Exercise input:
* * *

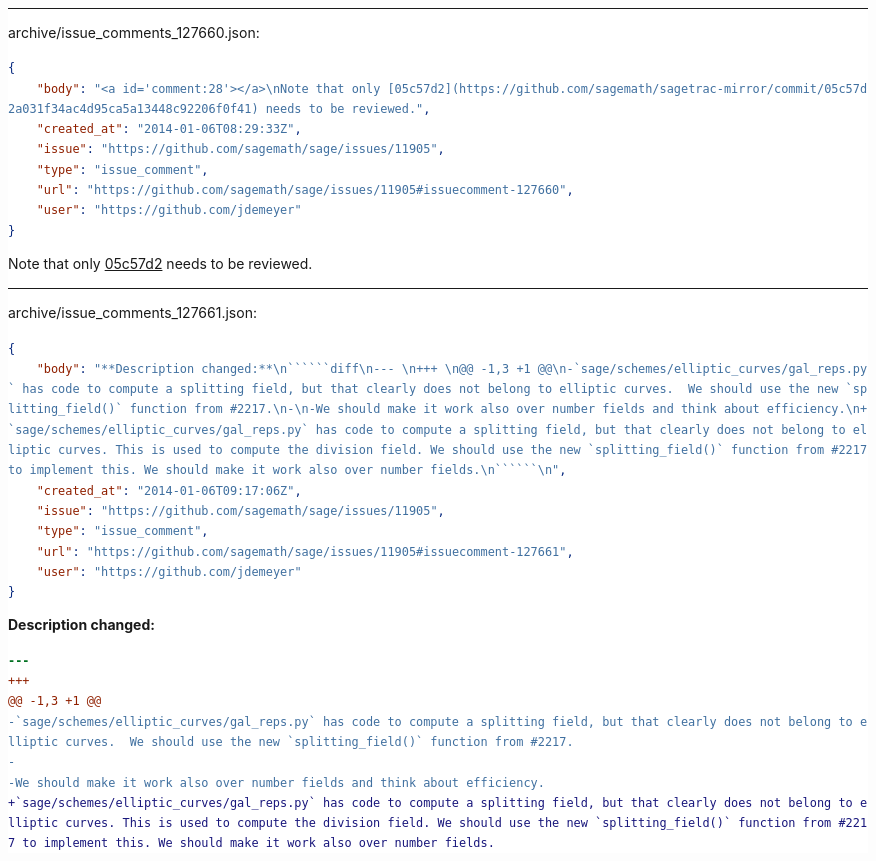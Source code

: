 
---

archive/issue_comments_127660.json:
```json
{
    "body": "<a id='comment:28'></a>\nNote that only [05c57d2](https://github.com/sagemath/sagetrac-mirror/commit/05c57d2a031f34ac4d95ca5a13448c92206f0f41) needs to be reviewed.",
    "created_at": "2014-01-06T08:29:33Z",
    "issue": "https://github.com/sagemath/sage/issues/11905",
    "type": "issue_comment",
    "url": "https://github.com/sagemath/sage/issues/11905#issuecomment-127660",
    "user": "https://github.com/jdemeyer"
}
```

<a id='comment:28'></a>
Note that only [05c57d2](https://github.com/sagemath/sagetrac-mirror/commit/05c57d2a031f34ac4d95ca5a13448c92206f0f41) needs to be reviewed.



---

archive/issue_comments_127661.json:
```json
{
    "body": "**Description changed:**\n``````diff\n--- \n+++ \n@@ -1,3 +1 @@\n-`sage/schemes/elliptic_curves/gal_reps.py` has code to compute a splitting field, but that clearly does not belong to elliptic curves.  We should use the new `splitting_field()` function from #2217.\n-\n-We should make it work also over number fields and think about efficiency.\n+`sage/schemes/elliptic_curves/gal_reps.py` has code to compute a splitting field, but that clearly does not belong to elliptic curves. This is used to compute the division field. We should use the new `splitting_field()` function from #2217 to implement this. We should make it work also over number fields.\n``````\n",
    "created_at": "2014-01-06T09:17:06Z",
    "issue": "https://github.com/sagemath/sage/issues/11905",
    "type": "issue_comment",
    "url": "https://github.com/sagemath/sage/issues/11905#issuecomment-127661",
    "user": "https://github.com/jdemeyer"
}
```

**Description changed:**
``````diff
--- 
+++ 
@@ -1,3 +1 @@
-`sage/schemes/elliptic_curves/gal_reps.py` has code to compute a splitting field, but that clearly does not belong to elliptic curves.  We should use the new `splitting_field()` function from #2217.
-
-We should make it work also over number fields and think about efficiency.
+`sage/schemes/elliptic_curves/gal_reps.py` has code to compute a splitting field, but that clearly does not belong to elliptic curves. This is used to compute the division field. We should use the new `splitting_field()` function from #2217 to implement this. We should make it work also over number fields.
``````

* * *

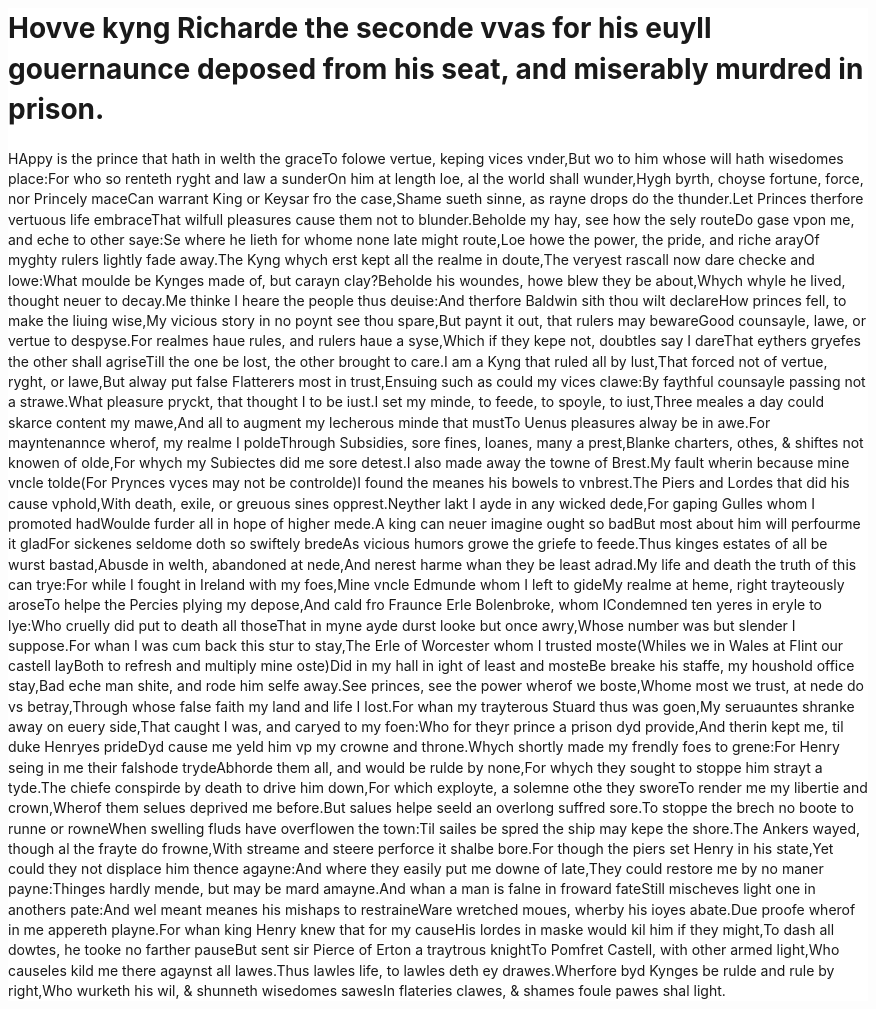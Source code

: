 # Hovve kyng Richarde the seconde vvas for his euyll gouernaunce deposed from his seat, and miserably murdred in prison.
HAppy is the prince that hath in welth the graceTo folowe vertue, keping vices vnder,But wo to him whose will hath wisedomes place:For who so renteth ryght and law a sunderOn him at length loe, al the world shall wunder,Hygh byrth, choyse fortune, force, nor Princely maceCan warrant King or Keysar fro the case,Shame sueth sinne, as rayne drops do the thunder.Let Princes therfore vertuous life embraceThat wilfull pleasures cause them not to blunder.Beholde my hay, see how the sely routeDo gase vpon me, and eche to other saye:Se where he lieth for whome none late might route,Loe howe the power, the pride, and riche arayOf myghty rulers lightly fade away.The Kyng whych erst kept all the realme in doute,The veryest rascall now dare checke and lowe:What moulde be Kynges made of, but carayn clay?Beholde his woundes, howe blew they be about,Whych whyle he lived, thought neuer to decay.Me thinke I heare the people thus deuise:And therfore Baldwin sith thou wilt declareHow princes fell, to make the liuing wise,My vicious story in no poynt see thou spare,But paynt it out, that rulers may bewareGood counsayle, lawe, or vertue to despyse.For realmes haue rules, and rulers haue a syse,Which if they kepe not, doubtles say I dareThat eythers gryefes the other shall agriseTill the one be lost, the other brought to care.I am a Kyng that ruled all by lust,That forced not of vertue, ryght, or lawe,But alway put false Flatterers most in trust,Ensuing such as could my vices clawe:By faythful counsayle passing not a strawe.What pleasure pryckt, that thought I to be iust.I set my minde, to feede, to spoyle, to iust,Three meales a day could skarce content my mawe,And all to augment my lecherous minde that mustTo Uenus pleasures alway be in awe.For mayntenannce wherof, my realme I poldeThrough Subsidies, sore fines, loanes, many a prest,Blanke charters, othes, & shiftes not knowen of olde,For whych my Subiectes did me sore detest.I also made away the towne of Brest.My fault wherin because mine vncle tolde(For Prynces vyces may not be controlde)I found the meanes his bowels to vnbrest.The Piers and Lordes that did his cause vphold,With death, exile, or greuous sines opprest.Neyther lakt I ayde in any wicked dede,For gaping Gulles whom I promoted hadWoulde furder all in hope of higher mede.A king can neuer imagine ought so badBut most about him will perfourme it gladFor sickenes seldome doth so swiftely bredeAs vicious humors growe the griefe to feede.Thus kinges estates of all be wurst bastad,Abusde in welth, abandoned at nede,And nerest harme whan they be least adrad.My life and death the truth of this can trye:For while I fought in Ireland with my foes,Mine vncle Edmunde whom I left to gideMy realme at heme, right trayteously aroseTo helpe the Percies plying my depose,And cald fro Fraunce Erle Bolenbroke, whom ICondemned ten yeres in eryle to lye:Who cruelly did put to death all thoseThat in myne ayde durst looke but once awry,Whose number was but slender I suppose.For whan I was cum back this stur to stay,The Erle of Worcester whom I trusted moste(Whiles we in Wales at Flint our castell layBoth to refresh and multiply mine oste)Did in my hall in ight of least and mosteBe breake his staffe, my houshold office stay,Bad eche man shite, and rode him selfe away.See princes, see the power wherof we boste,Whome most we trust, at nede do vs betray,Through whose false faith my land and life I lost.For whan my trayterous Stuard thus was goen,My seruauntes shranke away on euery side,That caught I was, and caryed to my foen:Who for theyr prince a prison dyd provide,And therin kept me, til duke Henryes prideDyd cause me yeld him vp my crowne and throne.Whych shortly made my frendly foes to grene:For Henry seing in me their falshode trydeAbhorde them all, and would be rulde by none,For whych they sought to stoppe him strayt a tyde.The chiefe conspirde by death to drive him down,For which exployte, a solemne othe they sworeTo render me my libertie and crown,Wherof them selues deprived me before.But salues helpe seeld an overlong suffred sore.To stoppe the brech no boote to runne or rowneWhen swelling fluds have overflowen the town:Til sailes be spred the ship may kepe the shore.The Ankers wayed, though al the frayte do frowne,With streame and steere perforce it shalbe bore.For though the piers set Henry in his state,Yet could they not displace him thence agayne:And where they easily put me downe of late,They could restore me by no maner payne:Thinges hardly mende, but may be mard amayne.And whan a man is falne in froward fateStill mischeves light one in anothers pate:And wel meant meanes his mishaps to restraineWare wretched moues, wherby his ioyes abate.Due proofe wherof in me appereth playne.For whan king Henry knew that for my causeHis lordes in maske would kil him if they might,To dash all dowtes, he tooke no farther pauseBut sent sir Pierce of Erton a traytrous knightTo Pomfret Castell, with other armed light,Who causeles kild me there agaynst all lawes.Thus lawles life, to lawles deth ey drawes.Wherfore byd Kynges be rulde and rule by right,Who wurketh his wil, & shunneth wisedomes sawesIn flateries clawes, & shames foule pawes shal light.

* * *

Once you have found every line in the listing that holds the string "https", copy each of them.

    "body": "<a id='comment:28'></a>\nNote that only [05c57d2](https://github.com/sagemath/sagetrac-mirror/commit/05c57d2a031f34ac4d95ca5a13448c92206f0f41) needs to be reviewed.",
    "issue": "https://github.com/sagemath/sage/issues/11905",
    "url": "https://github.com/sagemath/sage/issues/11905#issuecomment-127660",
    "user": "https://github.com/jdemeyer"
Note that only [05c57d2](https://github.com/sagemath/sagetrac-mirror/commit/05c57d2a031f34ac4d95ca5a13448c92206f0f41) needs to be reviewed.
    "issue": "https://github.com/sagemath/sage/issues/11905",
    "url": "https://github.com/sagemath/sage/issues/11905#issuecomment-127661",
    "user": "https://github.com/jdemeyer"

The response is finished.